The response must contain every line from the records below that has "here".

___ INPUT FOR THIS TASK

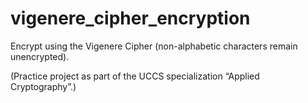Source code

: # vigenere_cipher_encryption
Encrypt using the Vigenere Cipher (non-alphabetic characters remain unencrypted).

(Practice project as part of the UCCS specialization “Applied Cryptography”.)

______
___ INPUT FOR THIS TASK

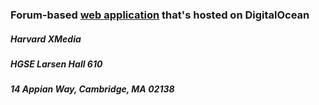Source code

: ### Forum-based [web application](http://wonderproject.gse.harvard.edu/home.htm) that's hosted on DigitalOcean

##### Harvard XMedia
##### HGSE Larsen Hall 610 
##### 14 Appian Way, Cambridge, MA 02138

______
___ INPUT FOR THIS TASK

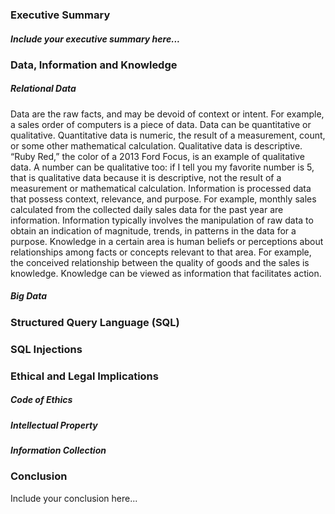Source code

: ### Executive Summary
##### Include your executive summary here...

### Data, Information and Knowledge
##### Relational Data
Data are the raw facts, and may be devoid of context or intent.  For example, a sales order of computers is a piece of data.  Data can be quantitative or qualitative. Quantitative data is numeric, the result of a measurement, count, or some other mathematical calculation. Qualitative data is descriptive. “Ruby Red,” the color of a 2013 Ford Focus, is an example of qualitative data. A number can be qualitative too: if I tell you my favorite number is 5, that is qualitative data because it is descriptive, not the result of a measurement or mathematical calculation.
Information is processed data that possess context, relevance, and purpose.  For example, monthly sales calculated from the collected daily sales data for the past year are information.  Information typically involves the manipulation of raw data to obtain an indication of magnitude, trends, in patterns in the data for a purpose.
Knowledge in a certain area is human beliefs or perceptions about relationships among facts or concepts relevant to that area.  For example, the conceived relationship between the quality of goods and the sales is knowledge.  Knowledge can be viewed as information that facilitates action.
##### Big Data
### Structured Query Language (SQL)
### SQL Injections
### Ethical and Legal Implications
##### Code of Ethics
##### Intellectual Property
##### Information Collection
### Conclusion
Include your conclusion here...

______

§ EXERCISE ANSWER
##### Include your executive summary here...
Include your conclusion here...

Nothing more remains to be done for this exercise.